What to do:
In the records below, some lines contain the word "Stav". Copy each of them.

Given records START

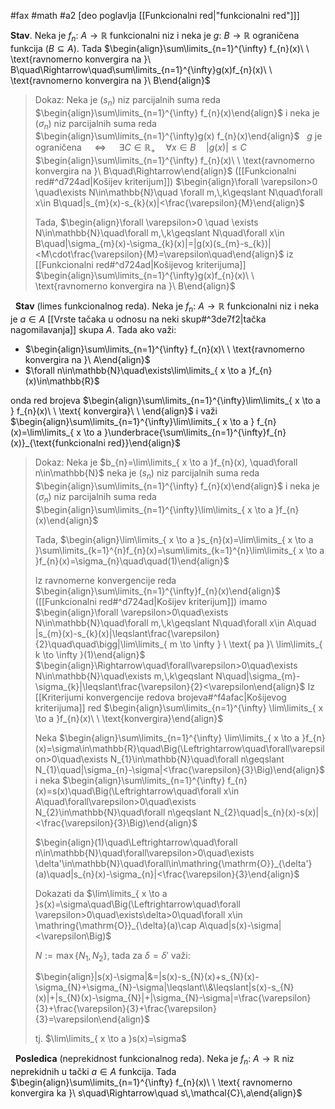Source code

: #fax #math #a2 [deo poglavlja [[Funkcionalni red|"funkcionalni red"]]]
$\:$

**Stav**. Neka je $f_{n}:\ A\to\mathbb{R}$ funkcionalni niz i neka je $g:\ B\to\mathbb{R}$ ograničena funkcija ($B\subseteq A$). Tada
$\begin{align}\sum\limits_{n=1}^{\infty} f_{n}(x)\ \ \text{ravnomerno konvergira na }\ B\quad\Rightarrow\quad\sum\limits_{n=1}^{\infty}g(x)f_{n}(x)\ \ \text{ravnomerno konvergira na }\ B\end{align}$
> Dokaz:
> Neka je $(s_{n})$ niz parcijalnih suma reda $\begin{align}\sum\limits_{n=1}^{\infty} f_{n}(x)\end{align}$
> i neka je $(\sigma_{n})$ niz parcijalnih suma reda $\begin{align}\sum\limits_{n=1}^{\infty}g(x) f_{n}(x)\end{align}$
>$\:$
>$g$ je ograničena $\quad\Leftrightarrow\quad$ $\exists C\in\mathbb{R}_{+}\quad\forall x\in B\quad |g(x)|\leqslant C$
>$\:$
> $\begin{align}\sum\limits_{n=1}^{\infty} f_{n}(x)\ \ \text{ravnomerno konvergira na }\ B\quad\Rightarrow\end{align}$ ([[Funkcionalni red#^d724ad|Košijev kriterijum]])
> $\begin{align}\forall \varepsilon>0 \quad\exists N\in\mathbb{N}\quad \forall m,\,k\geqslant N\quad\forall x\in B\quad|s_{m}(x)-s_{k}(x)|<\frac{\varepsilon}{M}\end{align}$
>
>Tada, $\begin{align}\forall \varepsilon>0 \quad \exists N\in\mathbb{N}\quad\forall m,\,k\geqslant N\quad\forall x\in B\quad|\sigma_{m}(x)-\sigma_{k}(x)|=|g(x)(s_{m}-s_{k})|<M\cdot\frac{\varepsilon}{M}=\varepsilon\quad\end{align}$
>iz [[Funkcionalni red#^d724ad|Košijevog kriterijuma]] $\begin{align}\sum\limits_{n=1}^{\infty}g(x)f_{n}(x)\ \ \text{ravnomerno konvergira na }\ B\end{align}$

$\:$
**Stav** (limes funkcionalnog reda). Neka je $f_{n}:\ A\to\mathbb{R}$ funkcionalni niz i neka je $a\in A$ [[Vrste tačaka u odnosu na neki skup#^3de7f2|tačka nagomilavanja]] skupa $A$. Tada ako važi:
- $\begin{align}\sum\limits_{n=1}^{\infty} f_{n}(x)\ \ \text{ravnomerno konvergira na }\ A\end{align}$
- $\forall n\in\mathbb{N}\quad\exists\lim\limits_{ x \to a }f_{n}(x)\in\mathbb{R}$

onda red brojeva $\begin{align}\sum\limits_{n=1}^{\infty}\lim\limits_{ x \to a } f_{n}(x)\ \ \text{ konvergira}\ \ \end{align}$ i važi
$\begin{align}\sum\limits_{n=1}^{\infty}\lim\limits_{ x \to a } f_{n}(x)=\lim\limits_{ x \to a }\underbrace{\sum\limits_{n=1}^{\infty}f_{n}(x)}_{\text{funkcionalni red}}\end{align}$

> Dokaz: Neka je $b_{n}=\lim\limits_{ x \to a }f_{n}(x), \quad\forall n\in\mathbb{N}$
> neka je $(s_{n})$ niz parcijalnih suma reda $\begin{align}\sum\limits_{n=1}^{\infty} f_{n}(x)\end{align}$
> i neka je $(\sigma_{n})$ niz parcijalnih suma reda $\begin{align}\sum\limits_{n=1}^{\infty}\lim\limits_{ x \to a }f_{n}(x)\end{align}$
>
> Tada,  $\begin{align}\lim\limits_{ x \to a }s_{n}(x)=\lim\limits_{ x \to a }\sum\limits_{k=1}^{n}f_{n}(x)=\sum\limits_{k=1}^{n}\lim\limits_{ x \to a }f_{n}(x)=\sigma_{n}\quad\quad(1)\end{align}$
>
> Iz ravnomerne konvergencije reda $\begin{align}\sum\limits_{n=1}^{\infty}f_{n}(x)\end{align}$ ([[Funkcionalni red#^d724ad|Košijev kriterijum]]) imamo
> $\begin{align}\forall \varepsilon>0\quad\exists N\in\mathbb{N}\quad\forall m,\,k\geqslant N\quad\forall x\in A\quad |s_{m}(x)-s_{k}(x)|\leqslant\frac{\varepsilon}{2}\quad\quad\bigg|\lim\limits_{ m \to \infty } \ \text{ pa           }\ \lim\limits_{ k \to \infty }(1)\end{align}$
> $\begin{align}\Rightarrow\quad\forall\varepsilon>0\quad\exists N\in\mathbb{N}\quad\exists m,\,k\geqslant N\quad|\sigma_{m}-\sigma_{k}|\leqslant\frac{\varepsilon}{2}<\varepsilon\end{align}$
> Iz [[Kriterijumi konvergencije redova brojeva#^f4afac|Košijevog kriterijuma]] red $\begin{align}\sum\limits_{n=1}^{\infty} \lim\limits_{ x \to a }f_{n}(x)\ \ \text{konvergira}\end{align}$
> 
> Neka $\begin{align}\sum\limits_{n=1}^{\infty} \lim\limits_{ x \to a }f_{n}(x)=\sigma\in\mathbb{R}\quad\Big(\Leftrightarrow\quad\forall\varepsilon>0\quad\exists N_{1}\in\mathbb{N}\quad\forall n\geqslant N_{1}\quad|\sigma_{n}-\sigma|<\frac{\varepsilon}{3}\Big)\end{align}$
> i neka $\begin{align}\sum\limits_{n=1}^{\infty} f_{n}(x)=s(x)\quad\Big(\Leftrightarrow\quad\forall x\in A\quad\forall\varepsilon>0\quad\exists N_{2}\in\mathbb{N}\quad\forall n\geqslant N_{2}\quad|s_{n}(x)-s(x)|<\frac{\varepsilon}{3}\Big)\end{align}$ 
>
>$\begin{align}(1)\quad\Leftrightarrow\quad\forall n\in\mathbb{N}\quad\forall\varepsilon>0\quad\exists \delta'\in\mathbb{N}\quad\forall\in\mathring{\mathrm{O}}_{\delta'}(a)\quad|s_{n}(x)-\sigma_{n}|<\frac{\varepsilon}{3}\end{align}$
>
> Dokazati da $\lim\limits_{ x \to a }s(x)=\sigma\quad\Big(\Leftrightarrow\quad\forall \varepsilon>0\quad\exists\delta>0\quad\forall x\in \mathring{\mathrm{O}}_{\delta}(a)\cap  A\quad|s(x)-\sigma|<\varepsilon\Big)$
> 
> $N:=\max\{N_{1},\,N_{2}\}$, tada za $\delta=\delta'$ važi:
> 
>  $\begin{align}|s(x)-\sigma|&=|s(x)-s_{N}(x)+s_{N}(x)-\sigma_{N}+\sigma_{N}-\sigma|\leqslant\\&\leqslant|s(x)-s_{N}(x)|+|s_{N}(x)-\sigma_{N}|+|\sigma_{N}-\sigma|=\frac{\varepsilon}{3}+\frac{\varepsilon}{3}+\frac{\varepsilon}{3}=\varepsilon\end{align}$
>  
>  tj. $\lim\limits_{ x \to a }s(x)=\sigma$


$\:$
**Posledica** (neprekidnost funkcionalnog reda). Neka je $f_{n}:\ A\to\mathbb{R}$ niz neprekidnih u tački $a\in A$ funkcija. Tada 
$\begin{align}\sum\limits_{n=1}^{\infty} f_{n}(x)\ \ \text{ ravnomerno konvergira ka }\ s\quad\Rightarrow\quad s\,\mathcal{C}\,a\end{align}$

Given records END

Task output:
**Stav**. Neka je $f_{n}:\ A\to\mathbb{R}$ funkcionalni niz i neka je $g:\ B\to\mathbb{R}$ ograničena funkcija ($B\subseteq A$). Tada
**Stav** (limes funkcionalnog reda). Neka je $f_{n}:\ A\to\mathbb{R}$ funkcionalni niz i neka je $a\in A$ [[Vrste tačaka u odnosu na neki skup#^3de7f2|tačka nagomilavanja]] skupa $A$. Tada ako važi:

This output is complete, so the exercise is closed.